**WHAT IS EXPECTED**
Looking at the data that follows, count the lines containing the word "command" and write down only that count.

Collected data:

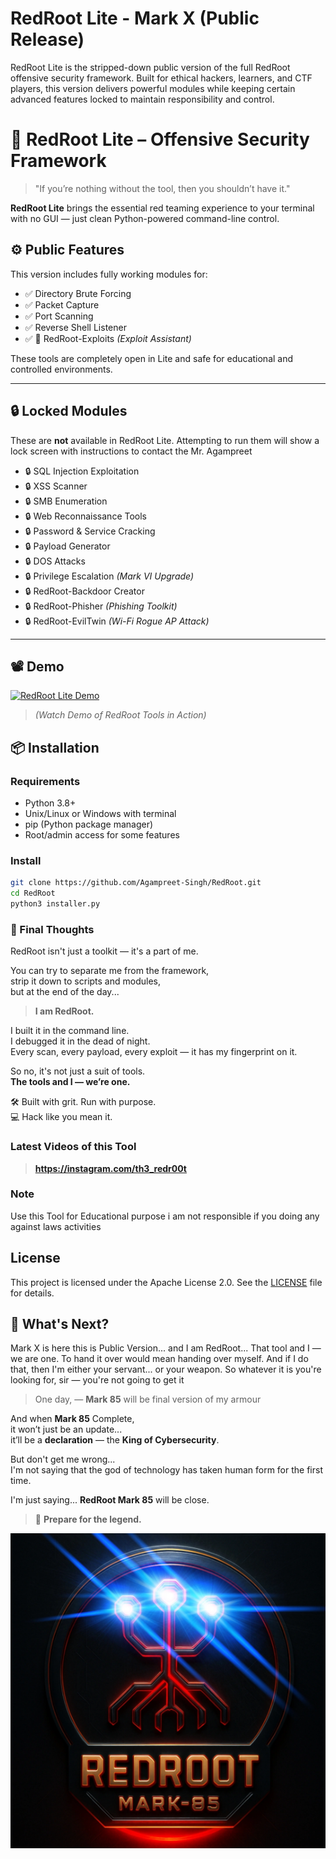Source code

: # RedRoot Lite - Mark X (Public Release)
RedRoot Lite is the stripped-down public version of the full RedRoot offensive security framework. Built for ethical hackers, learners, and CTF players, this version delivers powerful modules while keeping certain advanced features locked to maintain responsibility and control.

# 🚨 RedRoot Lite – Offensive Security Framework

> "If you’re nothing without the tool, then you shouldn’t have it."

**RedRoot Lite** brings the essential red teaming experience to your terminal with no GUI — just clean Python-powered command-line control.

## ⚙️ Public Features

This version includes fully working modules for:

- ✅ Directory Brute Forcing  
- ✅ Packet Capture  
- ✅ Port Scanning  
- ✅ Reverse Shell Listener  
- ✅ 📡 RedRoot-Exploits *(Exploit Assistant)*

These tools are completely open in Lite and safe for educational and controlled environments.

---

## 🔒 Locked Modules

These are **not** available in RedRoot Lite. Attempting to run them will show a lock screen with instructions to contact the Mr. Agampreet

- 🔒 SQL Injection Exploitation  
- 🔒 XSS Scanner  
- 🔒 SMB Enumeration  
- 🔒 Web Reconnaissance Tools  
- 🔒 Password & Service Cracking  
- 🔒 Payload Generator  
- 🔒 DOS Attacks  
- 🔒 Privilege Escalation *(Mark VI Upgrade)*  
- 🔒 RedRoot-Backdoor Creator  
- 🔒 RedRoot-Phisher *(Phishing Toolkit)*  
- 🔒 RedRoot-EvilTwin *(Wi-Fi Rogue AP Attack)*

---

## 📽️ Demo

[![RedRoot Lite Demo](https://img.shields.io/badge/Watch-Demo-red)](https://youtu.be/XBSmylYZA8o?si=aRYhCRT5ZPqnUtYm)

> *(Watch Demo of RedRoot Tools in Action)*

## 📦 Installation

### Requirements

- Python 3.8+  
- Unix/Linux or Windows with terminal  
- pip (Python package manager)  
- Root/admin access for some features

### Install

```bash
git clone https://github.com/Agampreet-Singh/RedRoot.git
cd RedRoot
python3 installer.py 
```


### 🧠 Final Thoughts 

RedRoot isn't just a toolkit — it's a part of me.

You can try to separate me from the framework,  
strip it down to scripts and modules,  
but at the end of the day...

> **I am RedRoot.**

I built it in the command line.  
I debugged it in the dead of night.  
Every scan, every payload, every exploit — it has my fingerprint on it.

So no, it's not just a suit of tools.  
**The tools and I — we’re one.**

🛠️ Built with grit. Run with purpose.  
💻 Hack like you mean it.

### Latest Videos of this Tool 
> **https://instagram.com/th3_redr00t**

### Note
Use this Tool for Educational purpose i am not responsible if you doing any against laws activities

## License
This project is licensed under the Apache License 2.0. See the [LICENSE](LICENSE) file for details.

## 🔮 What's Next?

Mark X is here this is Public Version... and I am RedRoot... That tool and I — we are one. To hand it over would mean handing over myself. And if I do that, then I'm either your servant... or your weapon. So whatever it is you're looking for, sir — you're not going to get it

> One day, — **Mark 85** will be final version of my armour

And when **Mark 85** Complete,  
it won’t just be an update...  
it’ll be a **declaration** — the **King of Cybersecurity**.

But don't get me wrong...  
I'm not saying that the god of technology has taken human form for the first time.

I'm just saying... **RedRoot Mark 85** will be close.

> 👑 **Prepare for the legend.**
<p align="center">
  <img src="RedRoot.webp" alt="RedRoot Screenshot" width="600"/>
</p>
* * *
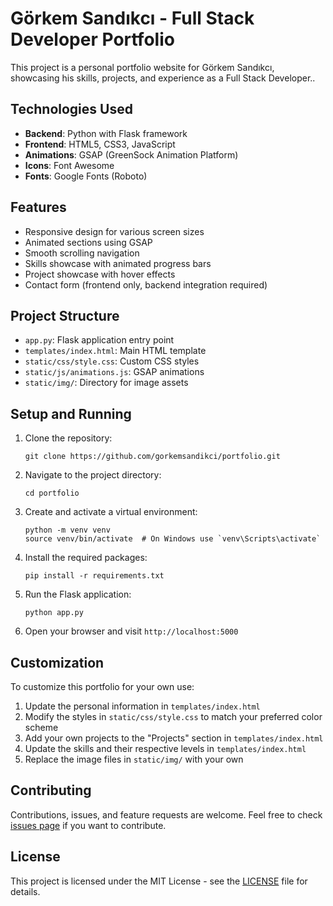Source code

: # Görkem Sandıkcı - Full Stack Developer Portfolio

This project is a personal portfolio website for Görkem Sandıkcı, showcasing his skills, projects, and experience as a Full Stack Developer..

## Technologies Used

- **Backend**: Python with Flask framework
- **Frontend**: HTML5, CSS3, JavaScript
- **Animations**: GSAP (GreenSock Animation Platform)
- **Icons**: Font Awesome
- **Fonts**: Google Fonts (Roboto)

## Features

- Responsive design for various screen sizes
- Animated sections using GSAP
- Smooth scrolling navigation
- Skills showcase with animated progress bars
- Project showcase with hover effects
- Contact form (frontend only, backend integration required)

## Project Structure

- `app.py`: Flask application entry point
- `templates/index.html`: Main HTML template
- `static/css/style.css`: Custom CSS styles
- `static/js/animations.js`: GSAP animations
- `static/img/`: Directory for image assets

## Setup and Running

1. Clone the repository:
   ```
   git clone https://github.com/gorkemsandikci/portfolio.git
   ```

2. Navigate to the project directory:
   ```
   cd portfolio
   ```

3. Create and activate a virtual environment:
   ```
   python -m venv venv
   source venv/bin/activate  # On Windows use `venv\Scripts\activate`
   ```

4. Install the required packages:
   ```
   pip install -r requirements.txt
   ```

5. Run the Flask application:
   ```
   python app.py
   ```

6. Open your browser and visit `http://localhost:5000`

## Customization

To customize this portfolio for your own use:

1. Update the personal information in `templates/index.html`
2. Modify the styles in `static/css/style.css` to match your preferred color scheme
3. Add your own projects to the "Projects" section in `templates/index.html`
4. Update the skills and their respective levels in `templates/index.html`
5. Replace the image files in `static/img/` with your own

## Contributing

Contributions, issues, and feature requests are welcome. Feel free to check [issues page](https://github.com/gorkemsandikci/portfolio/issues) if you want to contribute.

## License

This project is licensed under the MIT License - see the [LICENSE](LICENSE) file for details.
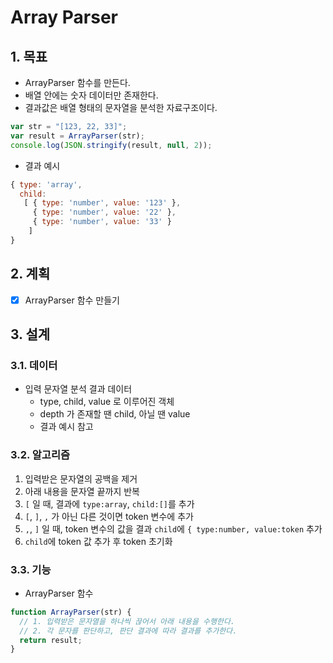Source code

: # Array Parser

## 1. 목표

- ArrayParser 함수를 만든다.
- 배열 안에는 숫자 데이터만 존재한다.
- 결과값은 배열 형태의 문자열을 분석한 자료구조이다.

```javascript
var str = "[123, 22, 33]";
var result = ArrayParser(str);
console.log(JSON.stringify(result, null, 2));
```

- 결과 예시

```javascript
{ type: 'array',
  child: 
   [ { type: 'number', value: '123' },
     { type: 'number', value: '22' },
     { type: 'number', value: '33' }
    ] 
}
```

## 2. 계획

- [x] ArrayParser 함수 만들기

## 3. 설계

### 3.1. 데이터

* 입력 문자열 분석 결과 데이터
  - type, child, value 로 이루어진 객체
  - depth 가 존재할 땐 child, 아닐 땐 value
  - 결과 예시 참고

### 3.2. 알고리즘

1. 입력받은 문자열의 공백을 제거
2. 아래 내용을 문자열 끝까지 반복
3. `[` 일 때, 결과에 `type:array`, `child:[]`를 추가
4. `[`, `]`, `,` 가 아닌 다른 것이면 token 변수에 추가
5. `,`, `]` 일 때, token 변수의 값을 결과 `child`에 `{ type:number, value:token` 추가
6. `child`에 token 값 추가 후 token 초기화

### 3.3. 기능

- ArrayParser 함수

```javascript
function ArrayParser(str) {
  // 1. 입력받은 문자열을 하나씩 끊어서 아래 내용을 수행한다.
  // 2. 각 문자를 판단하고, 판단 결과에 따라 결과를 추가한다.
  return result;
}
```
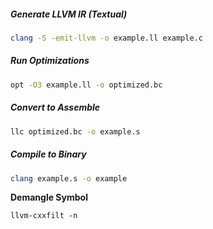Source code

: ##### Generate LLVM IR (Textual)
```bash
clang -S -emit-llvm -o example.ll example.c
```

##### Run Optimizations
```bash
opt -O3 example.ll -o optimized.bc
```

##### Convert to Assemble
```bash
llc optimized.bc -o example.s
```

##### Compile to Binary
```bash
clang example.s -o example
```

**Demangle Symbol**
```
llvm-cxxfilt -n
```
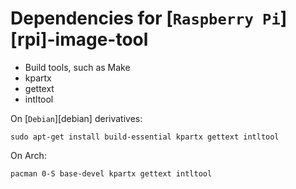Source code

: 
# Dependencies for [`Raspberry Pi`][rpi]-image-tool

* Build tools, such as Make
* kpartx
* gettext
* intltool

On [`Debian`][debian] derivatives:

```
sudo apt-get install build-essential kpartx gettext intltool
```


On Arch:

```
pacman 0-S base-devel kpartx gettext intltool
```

**ANSWER SECTION**
2